## WORK TASK
Gather each line of the entries below that includes "этих".

RAW DATA: Begin

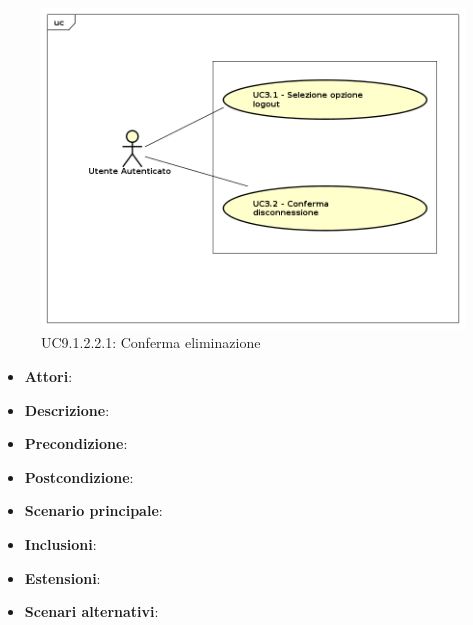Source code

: 				\label{UC9.1.2.2.1}
				\begin{figure}[h]
					\centering
				\includegraphics[scale=0.7,keepaspectratio]{UML/UC9.png}
					\caption{UC9.1.2.2.1: Conferma eliminazione}
				\end{figure}
				\FloatBarrier
				\begin{itemize}
					\item \textbf{Attori}: 
					\item \textbf{Descrizione}: 
					\item \textbf{Precondizione}: 
					\item \textbf{Postcondizione}: 
					\item \textbf{Scenario principale}:
					\item \textbf{Inclusioni}:
					\item \textbf{Estensioni}:
					\item \textbf{Scenari alternativi}:
				\end{itemize}
				
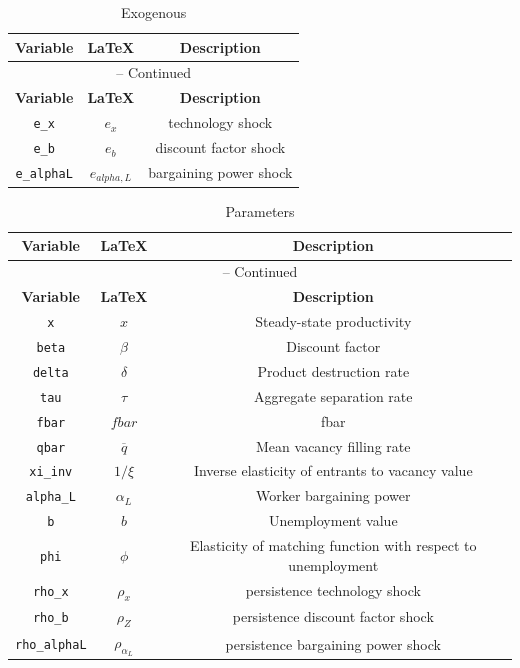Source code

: \begin{center}
\begin{longtable}{ccc}
\caption{Exogenous}\\%
\hline%
\multicolumn{1}{c}{\textbf{Variable}} &
\multicolumn{1}{c}{\textbf{\LaTeX}} &
\multicolumn{1}{c}{\textbf{Description}}\\%
\hline\hline%
\endfirsthead
\multicolumn{3}{c}{{\tablename} \thetable{} -- Continued}\\%
\hline%
\multicolumn{1}{c}{\textbf{Variable}} &
\multicolumn{1}{c}{\textbf{\LaTeX}} &
\multicolumn{1}{c}{\textbf{Description}}\\%
\hline\hline%
\endhead
\texttt{e\_x} & ${e_x}$ & technology shock\\
\texttt{e\_b} & ${e_{b}}$ & discount factor shock\\
\texttt{e\_alphaL} & ${e_{alpha,L}}$ & bargaining power shock\\
\hline%
\end{longtable}
\end{center}
\begin{center}
\begin{longtable}{ccc}
\caption{Parameters}\\%
\hline%
\multicolumn{1}{c}{\textbf{Variable}} &
\multicolumn{1}{c}{\textbf{\LaTeX}} &
\multicolumn{1}{c}{\textbf{Description}}\\%
\hline\hline%
\endfirsthead
\multicolumn{3}{c}{{\tablename} \thetable{} -- Continued}\\%
\hline%
\multicolumn{1}{c}{\textbf{Variable}} &
\multicolumn{1}{c}{\textbf{\LaTeX}} &
\multicolumn{1}{c}{\textbf{Description}}\\%
\hline\hline%
\endhead
\texttt{x} & ${x}$ & Steady-state productivity\\
\texttt{beta} & ${\beta}$ & Discount factor\\
\texttt{delta} & ${\delta}$ & Product destruction rate\\
\texttt{tau} & ${\tau}$ & Aggregate separation rate\\
\texttt{fbar} & $fbar$ & fbar\\
\texttt{qbar} & ${\overline{q}}$ & Mean vacancy filling rate\\
\texttt{xi\_inv} & ${1/\xi}$ & Inverse elasticity of entrants to vacancy value\\
\texttt{alpha\_L} & $\alpha_L$ & Worker bargaining power\\
\texttt{b} & $b$ & Unemployment value\\
\texttt{phi} & $\phi$ & Elasticity of matching function with respect to unemployment\\
\texttt{rho\_x} & ${\rho_x}$ & persistence technology shock\\
\texttt{rho\_b} & ${\rho_Z}$ & persistence discount factor shock\\
\texttt{rho\_alphaL} & ${\rho_{\alpha_L}}$ & persistence bargaining power shock\\
\hline%
\end{longtable}
\end{center}
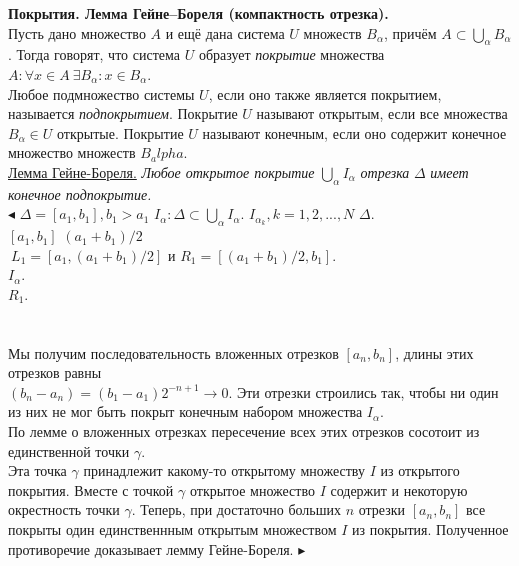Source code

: \textbf{Покрытия. Лемма Гейне–Бореля (компактность отрезка).}\\
Пусть дано множество $A$ и ещё дана система $U$ множеств $B_\alpha$, причём $A \subset \bigcup _\alpha B_\alpha$. Тогда говорят, что система $U$ образует \textit{покрытие} множества $A: \forall x \in A \: \exists B_\alpha : x \in B_\alpha$.\\
Любое подмножество системы $U$, если оно также является покрытием, называется \textit{подпокрытием}. Покрытие $U$ называют открытым, если все множества $B_\alpha \in U$ открытые. Покрытие $U$ называют конечным, если оно содержит конечное множество множеств $B_alpha$.\\
\underline{Лемма Гейне-Бореля.} \textit{Любое открытое покрытие} $\bigcup _\alpha I_\alpha$ \textit{отрезка} $\Delta $ \textit{ имеет конечное подпокрытие.}\\
$\blacktriangleleft$
 $\Delta = [a_1, b_1], b_1 > a_1$  $I_\alpha : \Delta \subset \bigcup _\alpha I_\alpha$.
 $I_{\alpha_k}, k = 1,2,...,N$ 
 $\Delta$.\\  $[a_1, b_1]$  $(a_1 + b_1)/2$  \\ $\: L_1 = [a_1, (a_1 + b_1)/2]$ и $R_1 = [(a_1 + b_1)/2, b_1].$ \\ 
 $I_\alpha$.\\
 $R_1$. \\ 
\\ \\
Мы получим последовательность вложенных отрезков $[a_n, b_n]$, длины этих отрезков равны \\ $(b_n - a_n) = (b_1 - a_1)2^{-n+1}\rightarrow 0$. Эти отрезки строились так, чтобы ни один из них не мог быть покрыт конечным набором множества $I_\alpha$.\\
По лемме о вложенных отрезках пересечение всех этих отрезков сосотоит из единственной точки $\gamma$.\\
Эта точка $\gamma$ принадлежит какому-то открытому множеству $I$ из открытого покрытия. Вместе с точкой $\gamma$ открытое множество $I$ содержит и некоторую окрестность точки $\gamma$. Теперь, при достаточно больших $n$ отрезки $[a_n, b_n]$ все покрыты один единственнным открытым множеством $I$ из покрытия. Полученное противоречие доказывает лемму Гейне-Бореля. $\blacktriangleright$
\\ 
\\
\\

RAW DATA: End

## EXERCISE RESPONSE
Мы получим последовательность вложенных отрезков $[a_n, b_n]$, длины этих отрезков равны \\ $(b_n - a_n) = (b_1 - a_1)2^{-n+1}\rightarrow 0$. Эти отрезки строились так, чтобы ни один из них не мог быть покрыт конечным набором множества $I_\alpha$.\\
По лемме о вложенных отрезках пересечение всех этих отрезков сосотоит из единственной точки $\gamma$.\\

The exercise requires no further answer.